I here end my quotation. I submit to the Tribunal the
correspondence exchanged between the months of December,
1941, and January, 1942, between the Prefect of the Alpes
Maritimes and the authorities of the Vichy Government. This
is Document 528,, which I file with the Tribunal as Exhibit
RF 29. This correspondence emphasises the activity of the
German agents in the clandestine recruiting, and
particularly of M. Meyer, to whom the report of Commander
Fontaine, which I just read, applies. I quote first the
letter of the 10th December, 1941, in which the Prefect of
the Alpes Maritimes confirmed the report which he had
previously made on this question. It is the letter which is
on the 5th page of the French text and the 7th page of the
German text:

   "Nice, 10th December, 1941: The State Counsellor,
   Prefect of the Alpes Maritimes, to his Honour, the State
   Secretary of the Interior, General Secretariat of the
   Police Directorate for Home and Foreign Police.
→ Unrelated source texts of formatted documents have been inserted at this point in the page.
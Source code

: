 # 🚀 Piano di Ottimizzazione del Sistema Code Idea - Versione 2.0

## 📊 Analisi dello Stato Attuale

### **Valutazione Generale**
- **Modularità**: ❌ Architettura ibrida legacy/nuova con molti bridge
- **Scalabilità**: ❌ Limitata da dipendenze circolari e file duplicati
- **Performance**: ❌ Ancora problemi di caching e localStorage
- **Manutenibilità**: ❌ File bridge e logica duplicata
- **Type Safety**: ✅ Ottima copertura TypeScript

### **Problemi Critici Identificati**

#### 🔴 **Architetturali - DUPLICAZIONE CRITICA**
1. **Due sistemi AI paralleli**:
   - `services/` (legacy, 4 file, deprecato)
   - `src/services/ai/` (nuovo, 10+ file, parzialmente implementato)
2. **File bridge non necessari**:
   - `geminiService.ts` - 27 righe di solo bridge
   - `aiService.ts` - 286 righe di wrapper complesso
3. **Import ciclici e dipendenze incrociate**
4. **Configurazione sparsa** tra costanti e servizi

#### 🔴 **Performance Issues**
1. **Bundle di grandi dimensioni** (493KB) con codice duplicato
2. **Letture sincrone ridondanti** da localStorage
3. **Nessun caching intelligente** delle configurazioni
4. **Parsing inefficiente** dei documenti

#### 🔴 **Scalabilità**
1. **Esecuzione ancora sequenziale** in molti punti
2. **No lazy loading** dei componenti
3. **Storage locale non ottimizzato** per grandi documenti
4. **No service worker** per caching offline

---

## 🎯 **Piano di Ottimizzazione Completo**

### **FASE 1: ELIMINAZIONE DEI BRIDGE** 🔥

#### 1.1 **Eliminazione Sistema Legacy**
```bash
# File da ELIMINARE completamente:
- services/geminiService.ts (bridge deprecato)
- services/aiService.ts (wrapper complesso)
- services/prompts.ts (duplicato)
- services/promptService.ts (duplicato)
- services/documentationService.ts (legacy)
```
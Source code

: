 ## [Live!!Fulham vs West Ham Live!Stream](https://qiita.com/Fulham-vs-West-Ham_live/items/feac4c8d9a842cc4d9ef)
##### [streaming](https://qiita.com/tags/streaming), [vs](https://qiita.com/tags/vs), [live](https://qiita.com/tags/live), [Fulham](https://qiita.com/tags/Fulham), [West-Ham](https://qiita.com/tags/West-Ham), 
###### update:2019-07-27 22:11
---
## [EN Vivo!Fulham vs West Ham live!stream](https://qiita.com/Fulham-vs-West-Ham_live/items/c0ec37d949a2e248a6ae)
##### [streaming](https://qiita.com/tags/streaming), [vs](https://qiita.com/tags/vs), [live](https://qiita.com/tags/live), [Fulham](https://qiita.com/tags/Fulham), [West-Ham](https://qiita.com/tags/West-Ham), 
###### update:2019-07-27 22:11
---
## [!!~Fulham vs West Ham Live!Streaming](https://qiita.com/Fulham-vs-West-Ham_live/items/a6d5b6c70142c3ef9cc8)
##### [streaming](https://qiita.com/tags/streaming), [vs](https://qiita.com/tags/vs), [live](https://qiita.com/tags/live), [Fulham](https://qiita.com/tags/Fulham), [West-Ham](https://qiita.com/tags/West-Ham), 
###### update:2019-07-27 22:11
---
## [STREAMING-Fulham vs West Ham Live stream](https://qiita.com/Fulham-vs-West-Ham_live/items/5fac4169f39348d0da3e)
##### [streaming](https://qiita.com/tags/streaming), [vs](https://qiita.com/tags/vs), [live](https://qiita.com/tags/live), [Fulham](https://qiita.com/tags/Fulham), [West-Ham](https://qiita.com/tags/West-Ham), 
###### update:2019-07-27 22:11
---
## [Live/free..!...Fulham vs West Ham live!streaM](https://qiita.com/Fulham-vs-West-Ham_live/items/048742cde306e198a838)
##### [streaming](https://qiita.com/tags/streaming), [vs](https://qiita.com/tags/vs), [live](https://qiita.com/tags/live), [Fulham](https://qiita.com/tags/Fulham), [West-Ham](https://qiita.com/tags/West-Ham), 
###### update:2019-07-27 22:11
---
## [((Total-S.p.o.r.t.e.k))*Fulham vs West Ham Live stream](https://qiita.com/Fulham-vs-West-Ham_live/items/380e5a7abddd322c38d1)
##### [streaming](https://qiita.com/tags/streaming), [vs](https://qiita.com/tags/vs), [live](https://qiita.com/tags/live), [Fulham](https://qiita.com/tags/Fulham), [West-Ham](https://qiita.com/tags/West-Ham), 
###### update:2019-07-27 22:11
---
Object:
   The activity of foreign agents, attending to the
   enticing away of specialised workers.
   
   Reference: Your telegrams 12,402, and 12,426, of 28th
   November, 1941. My reports 955 and 986 of 24th November,
   1941, and the 6th December, 1941. In my reports referred
   to I pointed out to you the activity of recruiting
   agents, who sought to have specialised workers
   discharged for the benefit of Germany.
   
   I have the honour of giving you, below, some additional
   information gathered on this subject.
   
   The German engineer Meyer and the French subject, M.
   Bentz, stopped on the 1st December, 1941, at the Hotel
   Splendid in Nice, coming from Marseilles."

Now, I go to the third paragraph before the end:
   
   "I permit myself to draw your attention particularly to
   the fact that in Paris they hired workers to be sent to
   Germany."

Here I end the quotation.

These documents attest to the activity which the clandestine
recruiting offices developed. I am not satisfied merely to
point out their existence. I wish to show that these offices
functioned under the initiative of the official
administration and of the German Office for Labour.

The proof is furnished by a statement which the defendant
Sauckel made on the first of March 1944, during the 54th
conference of the central office for the Four Year Plan. The
stenographic transcript of these conferences has been found.
It forms Document R-124, to which my American colleagues
have already referred. I submit it again to the Tribunal as
Exhibit RF 30, and I shall read from an extract of the
transcript of the session of the 1st March, 1944. This is
Exhibit RF 30, in the French text, Page 2, second paragraph;
in the German text, Pages 1770 and 1771. I quote the page
numbers which are at the bottom and on the right of the
German original. I read:

"The most abominable thing done by my adversaries" - this is
a declaration of the defendant Sauckel - "is that they
pretend that no executive measure has been foreseen in these
sectors to recruit in a rational manner the French, the
Belgians, and the Italians, and to send them to work. I
therefore had begun to employ and train a whole group of
French male and female agents who, for adequate
remuneration, just as it was done in older times in
Shanghai, would hunt for men, using liquor and
persuasion...."

THE PRESIDENT: I am told that this has been read before by
the Prosecutor of the United States.

M. HERZOG: I will not insist on it, Mr. President. I go on:

The propaganda of the official offices and that of the
clandestine recruiting offices proved to be inefficacious.
The National Socialist authorities then had to resort to
methods of economic pressure. They tried to give to the
workers,

                                                  [Page 403]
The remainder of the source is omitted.